For top stylist Jeong Yun-kee, 41, the key to success is remaining objective. “When you lose objectivity become the worst dresser,” he says. [JoongAng Ilbo]

Famed stylist Jeong Yun-kee has many nicknames. “Master of style,” “Top stylist of Korea,” “Midas touch of fashion.” If such descriptions are any indication, the 41-year-old head of InTrend, a fashion PR company, is the best stylist both in name and reality.

“A good styling is like good food. It makes people happy,” he says. In that sense, Jeong is one of the leading propagators of happiness in Korea these days.

Most recently, he dressed up Korean Jang Dong-gun from drama series “Gentlemen’s Dignity” and his actress wife Ko So-young, who made her first appearance on a talk show in 14 years.

Jang received a lot of attention not only for his return to dramas but also for his sophisticated style. The drama gave the 40-year-old the title “the most fashionable male actor.”

Of the many clothes Jang wears in the drama, his pin brooch received the most attention, which later turned out to be Jeong’s personal belonging.

“I never expected people would be so interested in a particular item. I was thinking about the best way to express gentlemen’s dignity and suddenly the pin brooch came into my mind,” says Jeong.

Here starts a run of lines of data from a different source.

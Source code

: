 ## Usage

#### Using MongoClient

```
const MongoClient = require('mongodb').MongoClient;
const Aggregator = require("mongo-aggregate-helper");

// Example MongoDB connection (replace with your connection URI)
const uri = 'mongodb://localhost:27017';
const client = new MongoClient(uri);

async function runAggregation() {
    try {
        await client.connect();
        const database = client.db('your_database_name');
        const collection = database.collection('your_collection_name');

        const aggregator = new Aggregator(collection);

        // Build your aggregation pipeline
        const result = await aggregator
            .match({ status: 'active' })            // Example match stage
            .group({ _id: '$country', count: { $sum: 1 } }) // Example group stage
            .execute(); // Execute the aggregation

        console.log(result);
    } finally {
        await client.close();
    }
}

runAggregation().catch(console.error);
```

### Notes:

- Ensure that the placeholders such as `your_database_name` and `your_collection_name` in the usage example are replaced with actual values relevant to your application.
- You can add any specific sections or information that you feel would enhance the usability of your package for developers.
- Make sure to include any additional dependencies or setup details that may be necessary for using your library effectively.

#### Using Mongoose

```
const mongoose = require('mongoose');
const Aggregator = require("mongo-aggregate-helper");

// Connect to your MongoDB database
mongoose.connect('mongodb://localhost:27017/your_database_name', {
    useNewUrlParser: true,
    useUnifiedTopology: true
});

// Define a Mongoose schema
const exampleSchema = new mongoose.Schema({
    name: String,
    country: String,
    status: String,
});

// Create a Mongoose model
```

“You can create a professional look when you add some small points like brooches to a classic jacket.”

The return of Ko, who’s been keeping a low profile after her marriage and giving birth, stole the spotlight, but her flower-print yellow dress caught the attention of viewers as well.

The dress and black bolero she wore were immediately sold out after the broadcast.

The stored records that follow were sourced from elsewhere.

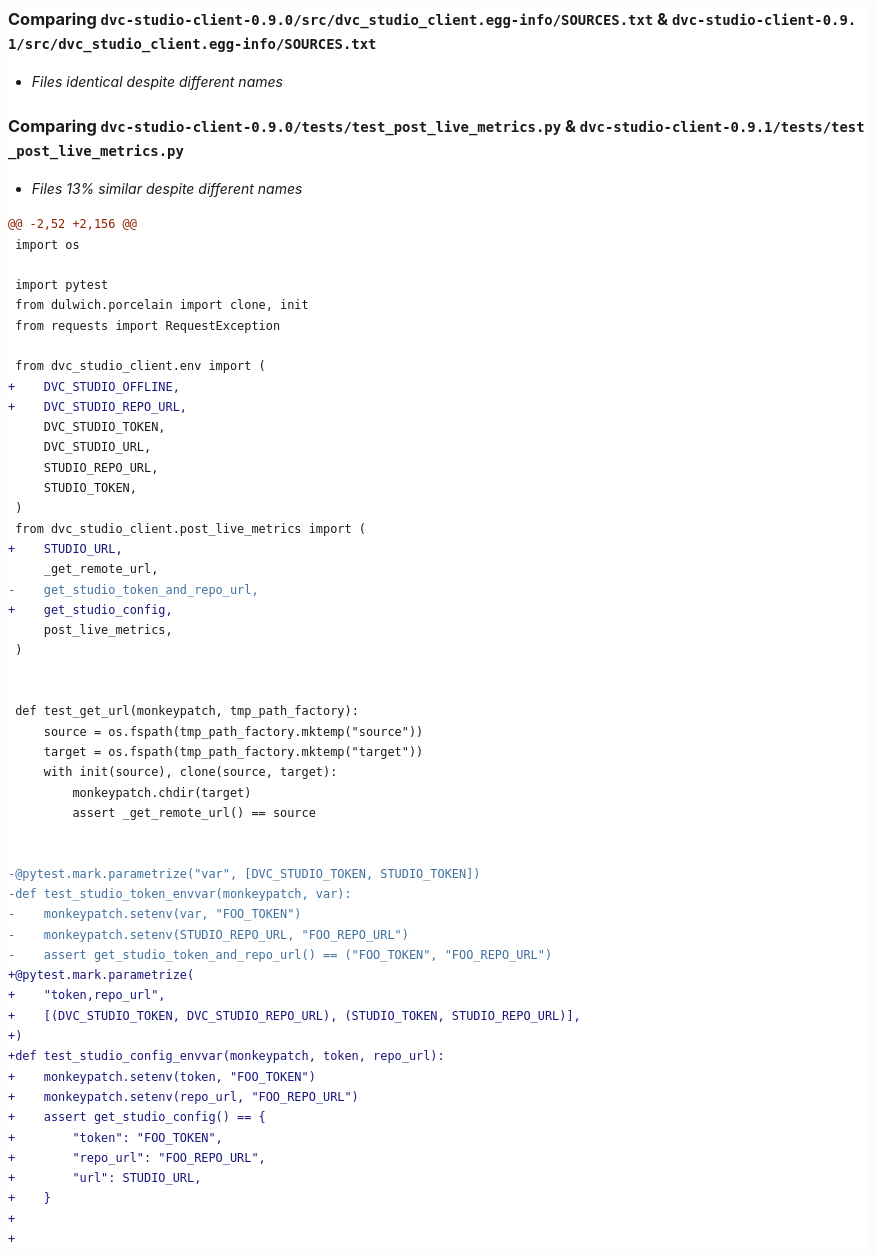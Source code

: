 ### Comparing `dvc-studio-client-0.9.0/src/dvc_studio_client.egg-info/SOURCES.txt` & `dvc-studio-client-0.9.1/src/dvc_studio_client.egg-info/SOURCES.txt`

 * *Files identical despite different names*

### Comparing `dvc-studio-client-0.9.0/tests/test_post_live_metrics.py` & `dvc-studio-client-0.9.1/tests/test_post_live_metrics.py`

 * *Files 13% similar despite different names*

```diff
@@ -2,52 +2,156 @@
 import os
 
 import pytest
 from dulwich.porcelain import clone, init
 from requests import RequestException
 
 from dvc_studio_client.env import (
+    DVC_STUDIO_OFFLINE,
+    DVC_STUDIO_REPO_URL,
     DVC_STUDIO_TOKEN,
     DVC_STUDIO_URL,
     STUDIO_REPO_URL,
     STUDIO_TOKEN,
 )
 from dvc_studio_client.post_live_metrics import (
+    STUDIO_URL,
     _get_remote_url,
-    get_studio_token_and_repo_url,
+    get_studio_config,
     post_live_metrics,
 )
 
 
 def test_get_url(monkeypatch, tmp_path_factory):
     source = os.fspath(tmp_path_factory.mktemp("source"))
     target = os.fspath(tmp_path_factory.mktemp("target"))
     with init(source), clone(source, target):
         monkeypatch.chdir(target)
         assert _get_remote_url() == source
 
 
-@pytest.mark.parametrize("var", [DVC_STUDIO_TOKEN, STUDIO_TOKEN])
-def test_studio_token_envvar(monkeypatch, var):
-    monkeypatch.setenv(var, "FOO_TOKEN")
-    monkeypatch.setenv(STUDIO_REPO_URL, "FOO_REPO_URL")
-    assert get_studio_token_and_repo_url() == ("FOO_TOKEN", "FOO_REPO_URL")
+@pytest.mark.parametrize(
+    "token,repo_url",
+    [(DVC_STUDIO_TOKEN, DVC_STUDIO_REPO_URL), (STUDIO_TOKEN, STUDIO_REPO_URL)],
+)
+def test_studio_config_envvar(monkeypatch, token, repo_url):
+    monkeypatch.setenv(token, "FOO_TOKEN")
+    monkeypatch.setenv(repo_url, "FOO_REPO_URL")
+    assert get_studio_config() == {
+        "token": "FOO_TOKEN",
+        "repo_url": "FOO_REPO_URL",
+        "url": STUDIO_URL,
+    }
+
+
```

“I was thinking of a dress that can go well with the outdoor location of the talk show, which Ko also agreed on. The green grass [of the location] and yellow dress went very well with each other, together creating a springtime atmosphere,” he says.

Now that Jeong is a top stylist, it has never been so easy for him.


Lee Min-jung, left, from “Big” and Jang Dong-gun from “Gentlemen’s Dignity” [JoongAng Ilbo]

Back when he was young, he was a little boy who would rather play with Barbie dolls than soccer balls. When Jeong began his career, the fashion industry was almost off-limits to men, always giving him a sense of alienation. He was often mistaken as a pervert for estimating actresses’ sizes at a glance.

“Fashion is the best way to love myself,” says Jung. It was that affection toward fashion and himself that got him through the hard times to become, irrefutably, the best stylist in Korea, working with the nation’s A-list actors Kim Hye-soo, Cha Seung-won and Yuri of Girls’ Generation.

In addition, Jung was responsible for Kim Sun-a’s cutting edge fashion as a shoe designer in the drama series “I Do, I Do” and Lee Min-Jung’s lovely look in the drama series “Big.”

Working with top stars has its challenges. “Sometimes, self-assertive stars sit tight on their styles. When they do, I just let them be. After being selected a worst-dresser, they listen to my advice,” he says.

“There is a fine line between being the best and being the worst. When you lose objectivity toward your fashion, you become the worst dresser. It’s not about killing individuality but about saving it, but in a more humble manner.

“The most common mistakes are being too greedy or too careful, and selecting items that don’t go with your dress.”

Hidden behind his brilliant career is a great deal of effort. Jung always pays attention to every detail of his styling.

When styling for Jang in “Gentlemen’s Dignity,” he didn’t hesitate to airlift clothes, check out the fitting night and day.

“I love window shopping, walking around the hottest shopping places. I watch everything from designer collections to flea markets and look for inspirational ideas.

“I also read a lot of comic books to find something fresh and trendy.”

He believes integrity is most important for staying on top.

“Unconditional compliments should never be on the list. You need to give truthful advice to make actors trust and follow you,” Jeong says.
“For the moment, it could hurt, but being honest was how I could stay with my clients for such a long period.”